Posts Tagged ‘semantic-versioning’

Versioning datasets

Contracts

An issue I’ve kept coming across when working on data systems that involve producing and consuming a number of different datasets is the lack of a contract between producers and consumers. Versioning provides a solution to this problem when dealing with software and, with a decent versioning scheme, provides a good solution for datasets as well, allowing for the creation of versioned snapshots.

Data concerns

It’s worth looking at what the problem is here and why this even matters. Imagine having some dataset, let’s say for drugs, which is periodically updated. We could reasonably say that we only care about the latest version of the drugs dataset, so every time we ingest new data, we simply overwrite the existing dataset.

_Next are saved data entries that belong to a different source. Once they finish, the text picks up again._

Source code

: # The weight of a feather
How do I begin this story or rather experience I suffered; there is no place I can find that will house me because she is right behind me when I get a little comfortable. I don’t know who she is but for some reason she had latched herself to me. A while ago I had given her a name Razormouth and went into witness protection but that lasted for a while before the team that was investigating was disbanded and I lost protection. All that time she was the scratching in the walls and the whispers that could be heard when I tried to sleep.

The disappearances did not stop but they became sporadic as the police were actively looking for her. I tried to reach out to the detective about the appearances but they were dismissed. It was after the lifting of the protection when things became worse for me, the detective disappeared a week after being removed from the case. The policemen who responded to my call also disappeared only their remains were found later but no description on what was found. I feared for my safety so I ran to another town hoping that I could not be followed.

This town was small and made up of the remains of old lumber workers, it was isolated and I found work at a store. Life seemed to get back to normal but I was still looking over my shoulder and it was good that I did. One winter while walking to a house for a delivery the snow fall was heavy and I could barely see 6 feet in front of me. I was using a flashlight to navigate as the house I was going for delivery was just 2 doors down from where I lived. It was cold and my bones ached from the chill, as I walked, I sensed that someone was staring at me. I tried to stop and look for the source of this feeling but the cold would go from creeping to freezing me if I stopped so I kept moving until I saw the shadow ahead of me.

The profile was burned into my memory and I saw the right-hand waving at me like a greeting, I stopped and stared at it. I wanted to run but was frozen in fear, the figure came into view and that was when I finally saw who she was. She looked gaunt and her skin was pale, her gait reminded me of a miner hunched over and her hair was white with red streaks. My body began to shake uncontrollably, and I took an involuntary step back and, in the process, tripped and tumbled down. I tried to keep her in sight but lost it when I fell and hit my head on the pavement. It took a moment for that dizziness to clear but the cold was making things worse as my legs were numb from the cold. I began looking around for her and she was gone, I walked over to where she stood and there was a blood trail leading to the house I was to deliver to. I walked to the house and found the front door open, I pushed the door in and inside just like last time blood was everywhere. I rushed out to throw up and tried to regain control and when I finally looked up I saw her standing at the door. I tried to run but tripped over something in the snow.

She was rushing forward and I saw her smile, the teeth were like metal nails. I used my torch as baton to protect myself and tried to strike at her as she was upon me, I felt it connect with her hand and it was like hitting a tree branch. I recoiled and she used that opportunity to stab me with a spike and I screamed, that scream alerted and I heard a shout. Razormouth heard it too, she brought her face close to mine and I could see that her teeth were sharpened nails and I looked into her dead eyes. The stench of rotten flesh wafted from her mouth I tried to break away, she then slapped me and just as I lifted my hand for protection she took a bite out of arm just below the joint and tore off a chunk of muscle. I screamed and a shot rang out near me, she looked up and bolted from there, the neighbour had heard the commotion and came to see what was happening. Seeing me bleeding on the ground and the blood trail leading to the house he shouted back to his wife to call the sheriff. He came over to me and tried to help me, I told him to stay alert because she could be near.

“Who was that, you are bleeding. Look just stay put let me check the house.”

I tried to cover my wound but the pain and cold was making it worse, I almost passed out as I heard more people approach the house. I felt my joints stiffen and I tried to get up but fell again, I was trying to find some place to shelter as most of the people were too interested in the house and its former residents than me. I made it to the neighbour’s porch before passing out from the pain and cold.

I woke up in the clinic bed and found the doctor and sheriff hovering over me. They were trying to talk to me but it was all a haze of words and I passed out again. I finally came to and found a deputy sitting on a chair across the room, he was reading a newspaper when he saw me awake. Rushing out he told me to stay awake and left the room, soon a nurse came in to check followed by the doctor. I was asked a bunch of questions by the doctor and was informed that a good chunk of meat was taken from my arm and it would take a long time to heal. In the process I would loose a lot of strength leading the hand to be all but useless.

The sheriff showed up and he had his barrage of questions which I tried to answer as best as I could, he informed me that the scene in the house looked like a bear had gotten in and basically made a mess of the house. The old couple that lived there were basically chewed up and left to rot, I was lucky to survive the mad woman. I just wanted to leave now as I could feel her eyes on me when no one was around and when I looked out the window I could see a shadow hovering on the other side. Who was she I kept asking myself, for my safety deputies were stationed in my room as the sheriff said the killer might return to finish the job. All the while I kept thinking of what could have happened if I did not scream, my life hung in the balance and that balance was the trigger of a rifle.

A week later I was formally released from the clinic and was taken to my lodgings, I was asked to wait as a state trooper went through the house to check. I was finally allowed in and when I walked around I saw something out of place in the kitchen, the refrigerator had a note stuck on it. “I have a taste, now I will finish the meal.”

For a rudimentary system, this is fine, but if we’re thinking in terms of a larger data system with this dataset being consumed by downstream processes, teams, and/or customers, there are a few concerns our system can’t elegantly deal with:

  • Corruption: the ingested data is corrupt or a bug in the ETL process results in a corrupted dataset
  • Consistent reads: not all parts (e.g. tables) of our dataset may be ready for reads by consumers at a given time (loading data to S3 is a good example here; for a non-trivial dataset with multiple objects and partitions, spread across multiple objects, the dataset as a whole can’t be written/updated atomically)
  • Breaking changes: a breaking change to downstream systems (e.g. dropping a column) may need to be rolled out
  • Reproducibility: downstream/derived datasets may need to be re-created based upon what the dataset was at some point in the past (i.e. using the latest dataset will not give the same results)
  • Traceability: we may need to validate/understand how a derived data element was generated, requiring an accurate snapshot of all input data when the derived dataset was generated

Versioning isn’t the only solution to these concerns. You could argue that frequent backups, some sort of locking mechanism, coordination between teams, and/or very granular levels of observability can address each to varying degrees, but I think versioning is (a) simple and (b) requires the least effort.

Versioning scheme

Let’s look at a versioning scheme that would address the 4 concerns I raised above. For this, I’m going to borrow from both semantic versioning and calendar versioning. Combining the 2, and adding a bit of additional metadata, we can construct a scheme like the following:

Breaking this down:

  • The semantic versioning components (major, minor, patch) can effectively tell us about the spatial nature of the dataset; the schema.
  • The calendar versioning components (YYYY0M0D) can effectively tell us about the temporal nature of the dataset (when it was ingested, generated, etc.). Note that calendar versioning is a lot more fuzzy as a standard, as there’s a lot of variance in how dates are represented, YYYY0M0D seems like a good choice as it’s easily parsable by consumers.
  • The final component (rev) is the revision number for the given date and is needed for datasets that can be generated/refreshed multiple times in a day. I think of this as an incrementing integer but a time component (hours, minutes, seconds) is another option; either can work, there’s just tradeoffs in implementation and consumer expectations.

Finding a version

Going back to our example, our data flow now looks something like this:

Note that before our consumers knew exactly where to look for the dataset (s3://bucket/drugs-data/latest), more specifically the latest version of the dataset, however, this is no longer the case. Consumers will need to figure out what version of the dataset they want. This could be trivial (e.g. consumers just want to pin to a specific version) but the more interesting and perhaps more common case, especially with automated systems, is getting the latest version. Unpacking “latest” is important here: consumers want the latest data but not if it carries with it a breaking schema change (i.e. consumers want to pin to major version component, with the others being flexible). Thinking in terms of npm-esque ranges with the caret operator, a consumer could specify a version like ^2.2.11.20221203.1 indicating they system is able to handle, and should pull in, any newer, non-breaking, updates in either schema or data.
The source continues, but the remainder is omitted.